Screw the orphan. As if she hadn’t sheltered him from the streets, saved him from assassins, showed him what Gotham really was. Given him his first kiss, even.

 

The kid was an idiot. All those billions of dollars in his bank account and all those boxing lessons and he couldn’t identify a snake if he tried. What was the use of all his stupid training if he was still as naïve as he was that day in the alley?

 

It’s late afternoon by the time she reaches her perch back in the city, nestled in with the pigeons as the lights begin to brighten up the sky. Usually Bridgit would be here too, sneaking out of the apartment with some excuse to appease her brothers. Her absence is palpable, but Selina can’t cry again today. She feels limp, dry, like there isn’t another tear left.

 

Bruce probably went after the Girl. Told the butler to drive him in one of his fancy cars all the way to Silver’s apartment. It’s for the best, she decides; now she’s free of all of it, of everything. She won’t do any more of Penguin’s dirty work, and she’s done with cops.

 

“You’ll get yourself killed,” Selina had said to Bridgit.

 

“Silver’s bad news,” she had said to Bruce.

 

There’s no one left to ignore her advice.

 

“Look after number one,” Selina had also said, jabbing a finger into the air. “That’s you.” For the slightest of moments, she can see the plume of fire from Bridgit’s flame thrower, and it’s as if her friend is standing right in front of her, the flame close but not close enough to burn. A pigeon flaps its bedraggled wings behind her, and there’s a symphony of car horns and voices drifting up from the street. If she closes her eyes, everything’s almost as it was. But it’s not.

 

Selina doesn’t know where the Girl lives, but it wouldn’t take much to find out. Silver is a rather odd name, and any one of the sleek Wayne cars would be easy to spot on the roads. There’s something not quite right about it all, something out of place.

 

She doesn’t care much for justice—the law doesn’t feed you, doesn’t give you shelter. At least, not in her experience it doesn’t.

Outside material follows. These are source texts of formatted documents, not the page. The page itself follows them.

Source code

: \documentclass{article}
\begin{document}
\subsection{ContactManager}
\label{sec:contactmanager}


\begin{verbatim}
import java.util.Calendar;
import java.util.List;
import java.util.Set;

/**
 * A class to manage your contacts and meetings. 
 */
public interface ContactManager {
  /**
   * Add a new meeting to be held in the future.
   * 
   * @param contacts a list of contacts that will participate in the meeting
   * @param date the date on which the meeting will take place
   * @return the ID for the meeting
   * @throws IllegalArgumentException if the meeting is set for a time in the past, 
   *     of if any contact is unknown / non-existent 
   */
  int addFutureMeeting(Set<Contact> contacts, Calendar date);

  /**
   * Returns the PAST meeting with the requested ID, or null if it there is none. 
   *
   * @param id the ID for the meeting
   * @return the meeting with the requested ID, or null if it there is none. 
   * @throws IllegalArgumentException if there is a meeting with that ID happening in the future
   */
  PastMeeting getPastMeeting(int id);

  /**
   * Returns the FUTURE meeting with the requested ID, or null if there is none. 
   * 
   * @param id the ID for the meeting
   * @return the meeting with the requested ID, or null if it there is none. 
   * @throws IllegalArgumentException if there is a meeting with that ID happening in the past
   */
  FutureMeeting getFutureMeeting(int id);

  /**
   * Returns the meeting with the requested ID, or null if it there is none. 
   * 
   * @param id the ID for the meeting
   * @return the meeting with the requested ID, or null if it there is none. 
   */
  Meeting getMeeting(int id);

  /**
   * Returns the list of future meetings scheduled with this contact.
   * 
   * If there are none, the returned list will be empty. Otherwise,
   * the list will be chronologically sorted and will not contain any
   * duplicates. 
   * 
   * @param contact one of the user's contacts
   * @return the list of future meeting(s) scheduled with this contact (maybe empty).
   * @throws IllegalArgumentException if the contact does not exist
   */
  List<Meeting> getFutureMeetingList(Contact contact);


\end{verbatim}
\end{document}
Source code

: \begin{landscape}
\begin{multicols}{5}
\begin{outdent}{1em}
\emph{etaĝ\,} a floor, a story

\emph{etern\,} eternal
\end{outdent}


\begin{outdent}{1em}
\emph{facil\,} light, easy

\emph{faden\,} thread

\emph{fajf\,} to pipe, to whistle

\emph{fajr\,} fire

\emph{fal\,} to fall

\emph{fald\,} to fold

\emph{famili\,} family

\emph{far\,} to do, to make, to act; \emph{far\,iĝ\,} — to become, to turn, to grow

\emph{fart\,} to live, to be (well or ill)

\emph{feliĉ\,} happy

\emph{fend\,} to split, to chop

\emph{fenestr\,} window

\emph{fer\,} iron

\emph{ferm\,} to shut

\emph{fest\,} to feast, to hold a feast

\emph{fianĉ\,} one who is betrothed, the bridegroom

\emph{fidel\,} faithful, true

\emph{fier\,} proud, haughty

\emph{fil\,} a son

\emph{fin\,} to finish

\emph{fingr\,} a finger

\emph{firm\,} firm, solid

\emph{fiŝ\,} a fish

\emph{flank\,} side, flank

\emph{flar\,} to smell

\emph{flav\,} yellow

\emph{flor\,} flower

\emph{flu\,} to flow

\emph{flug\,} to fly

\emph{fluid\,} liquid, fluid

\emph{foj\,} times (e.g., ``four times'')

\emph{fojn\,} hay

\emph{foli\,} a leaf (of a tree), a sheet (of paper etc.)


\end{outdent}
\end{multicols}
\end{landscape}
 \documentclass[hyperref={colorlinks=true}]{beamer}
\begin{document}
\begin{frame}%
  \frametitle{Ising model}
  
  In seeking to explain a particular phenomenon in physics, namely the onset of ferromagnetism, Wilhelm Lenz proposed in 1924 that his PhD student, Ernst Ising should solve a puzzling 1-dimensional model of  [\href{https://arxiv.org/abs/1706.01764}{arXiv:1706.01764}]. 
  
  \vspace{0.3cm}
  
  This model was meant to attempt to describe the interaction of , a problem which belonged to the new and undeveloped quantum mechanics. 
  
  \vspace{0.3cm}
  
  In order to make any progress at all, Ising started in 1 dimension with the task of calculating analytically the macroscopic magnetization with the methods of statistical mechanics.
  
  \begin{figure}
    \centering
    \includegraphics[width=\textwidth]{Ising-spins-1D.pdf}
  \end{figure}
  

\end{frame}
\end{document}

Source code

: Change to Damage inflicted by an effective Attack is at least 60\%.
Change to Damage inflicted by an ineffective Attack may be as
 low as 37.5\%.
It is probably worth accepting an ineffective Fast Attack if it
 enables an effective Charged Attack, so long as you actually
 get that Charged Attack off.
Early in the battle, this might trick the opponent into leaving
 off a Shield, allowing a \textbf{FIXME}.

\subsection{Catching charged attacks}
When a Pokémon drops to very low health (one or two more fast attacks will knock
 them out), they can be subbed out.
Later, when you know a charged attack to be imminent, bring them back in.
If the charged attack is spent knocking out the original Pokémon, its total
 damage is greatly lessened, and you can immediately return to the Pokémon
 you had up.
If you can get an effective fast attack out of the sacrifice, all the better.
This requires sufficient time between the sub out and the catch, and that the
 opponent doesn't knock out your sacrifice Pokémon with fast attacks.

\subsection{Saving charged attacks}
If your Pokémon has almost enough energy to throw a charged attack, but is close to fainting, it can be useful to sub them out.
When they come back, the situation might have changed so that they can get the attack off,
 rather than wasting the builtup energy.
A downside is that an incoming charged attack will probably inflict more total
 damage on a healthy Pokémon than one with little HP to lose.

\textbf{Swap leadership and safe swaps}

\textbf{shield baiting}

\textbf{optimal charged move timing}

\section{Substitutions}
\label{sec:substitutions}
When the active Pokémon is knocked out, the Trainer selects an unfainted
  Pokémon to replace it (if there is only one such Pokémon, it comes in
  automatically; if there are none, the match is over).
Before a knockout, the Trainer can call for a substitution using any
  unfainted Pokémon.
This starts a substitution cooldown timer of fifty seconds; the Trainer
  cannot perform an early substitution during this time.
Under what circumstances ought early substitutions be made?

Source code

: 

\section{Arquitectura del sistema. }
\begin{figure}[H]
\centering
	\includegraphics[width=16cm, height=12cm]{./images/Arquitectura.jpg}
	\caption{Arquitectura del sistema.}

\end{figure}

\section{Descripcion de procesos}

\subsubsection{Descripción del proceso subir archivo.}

But she’d be lying if she said her revenge wouldn’t be satisfying; it makes her coldly pleased to consider the sight of Silver’s shocked face, devoid of any arrogant expression. In the end, Cat would get the canary.

 

Silver thought she was gutter trash? Bruce thought her a villain? Fine. She’d show them. All she’s doing, after all, she deliberates as she drops down a fire escape, is looking out for number one. Why not clear her name, right? She ignores the whisper in her mind reminding her that she’s been happy to let people assume the worst of Selina Kyle before.

 

Her fists are tightly curled as she steps onto the street, prepared to smack the smirk off Silver’s face. But it’s Bruce she sees in her mind’s eye, his steady posture and shy smile. The Girl would destroy him; soon he would start drawing his curtains, closing the doors. Selina wants them open.

 

“Look after number one,” she had said. She hadn’t failed herself before, but now everything is different. She hadn’t been able to save the boy before, but now she can. With a deep breath of city air, and an imagined flash of open window and cool breeze and safety, Selina breaks into a run.